Go through the material underneath and show every line where the string "http" occurs.
─── EXTRACTED ENTRIES
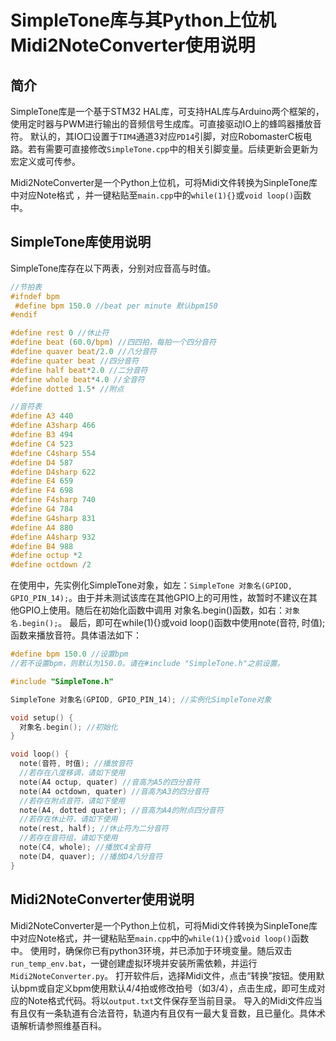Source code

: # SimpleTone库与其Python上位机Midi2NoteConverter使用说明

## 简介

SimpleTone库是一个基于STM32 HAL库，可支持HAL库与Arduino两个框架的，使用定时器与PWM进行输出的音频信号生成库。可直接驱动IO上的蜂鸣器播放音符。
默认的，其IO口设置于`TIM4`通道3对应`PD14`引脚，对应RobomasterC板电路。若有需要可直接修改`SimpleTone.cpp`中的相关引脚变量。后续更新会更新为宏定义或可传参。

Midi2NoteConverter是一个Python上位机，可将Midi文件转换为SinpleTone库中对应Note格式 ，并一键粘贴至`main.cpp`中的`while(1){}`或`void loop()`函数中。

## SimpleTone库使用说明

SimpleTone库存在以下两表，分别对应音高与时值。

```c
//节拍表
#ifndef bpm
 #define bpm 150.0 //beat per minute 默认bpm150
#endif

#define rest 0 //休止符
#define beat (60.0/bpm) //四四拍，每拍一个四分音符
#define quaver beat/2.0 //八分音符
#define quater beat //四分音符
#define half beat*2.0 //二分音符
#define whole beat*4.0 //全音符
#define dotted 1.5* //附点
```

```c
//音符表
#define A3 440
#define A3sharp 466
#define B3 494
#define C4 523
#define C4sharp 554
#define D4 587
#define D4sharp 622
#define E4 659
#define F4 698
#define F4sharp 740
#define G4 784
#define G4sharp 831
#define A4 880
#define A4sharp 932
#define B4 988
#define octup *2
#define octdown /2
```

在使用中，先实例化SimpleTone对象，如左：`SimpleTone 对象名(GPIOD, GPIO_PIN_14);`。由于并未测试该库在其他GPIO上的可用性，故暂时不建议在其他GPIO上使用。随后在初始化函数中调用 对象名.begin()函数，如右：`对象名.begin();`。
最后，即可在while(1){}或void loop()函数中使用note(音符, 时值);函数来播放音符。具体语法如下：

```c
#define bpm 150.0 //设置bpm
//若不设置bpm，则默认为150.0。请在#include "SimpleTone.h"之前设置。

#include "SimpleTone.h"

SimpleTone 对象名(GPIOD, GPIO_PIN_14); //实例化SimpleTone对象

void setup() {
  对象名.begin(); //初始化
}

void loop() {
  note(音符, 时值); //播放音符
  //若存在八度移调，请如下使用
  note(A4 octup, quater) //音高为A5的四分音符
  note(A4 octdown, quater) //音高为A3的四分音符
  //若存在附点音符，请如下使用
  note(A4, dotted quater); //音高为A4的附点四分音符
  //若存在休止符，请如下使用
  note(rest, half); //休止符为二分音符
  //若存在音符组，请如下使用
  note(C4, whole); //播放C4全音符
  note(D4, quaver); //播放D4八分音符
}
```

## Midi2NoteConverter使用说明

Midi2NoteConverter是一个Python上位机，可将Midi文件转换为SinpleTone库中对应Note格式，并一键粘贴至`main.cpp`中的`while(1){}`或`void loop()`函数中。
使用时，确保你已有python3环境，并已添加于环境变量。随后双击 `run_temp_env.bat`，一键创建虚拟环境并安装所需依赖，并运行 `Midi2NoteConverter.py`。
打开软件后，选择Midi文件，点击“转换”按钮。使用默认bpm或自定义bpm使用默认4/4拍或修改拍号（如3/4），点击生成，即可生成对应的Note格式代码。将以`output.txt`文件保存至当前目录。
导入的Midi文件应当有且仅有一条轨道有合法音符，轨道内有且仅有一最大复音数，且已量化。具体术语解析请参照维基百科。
──────
─── EXTRACTED ENTRIES
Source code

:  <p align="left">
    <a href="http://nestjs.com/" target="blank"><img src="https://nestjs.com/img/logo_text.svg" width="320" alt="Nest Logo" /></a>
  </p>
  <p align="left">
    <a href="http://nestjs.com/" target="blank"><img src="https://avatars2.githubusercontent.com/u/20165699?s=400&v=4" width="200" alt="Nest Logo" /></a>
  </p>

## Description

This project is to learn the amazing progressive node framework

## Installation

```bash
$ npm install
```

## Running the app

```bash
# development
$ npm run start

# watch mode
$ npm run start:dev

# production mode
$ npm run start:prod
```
──────
RESPONSE BOX:
    <a href="http://nestjs.com/" target="blank"><img src="https://nestjs.com/img/logo_text.svg" width="320" alt="Nest Logo" /></a>
    <a href="http://nestjs.com/" target="blank"><img src="https://avatars2.githubusercontent.com/u/20165699?s=400&v=4" width="200" alt="Nest Logo" /></a>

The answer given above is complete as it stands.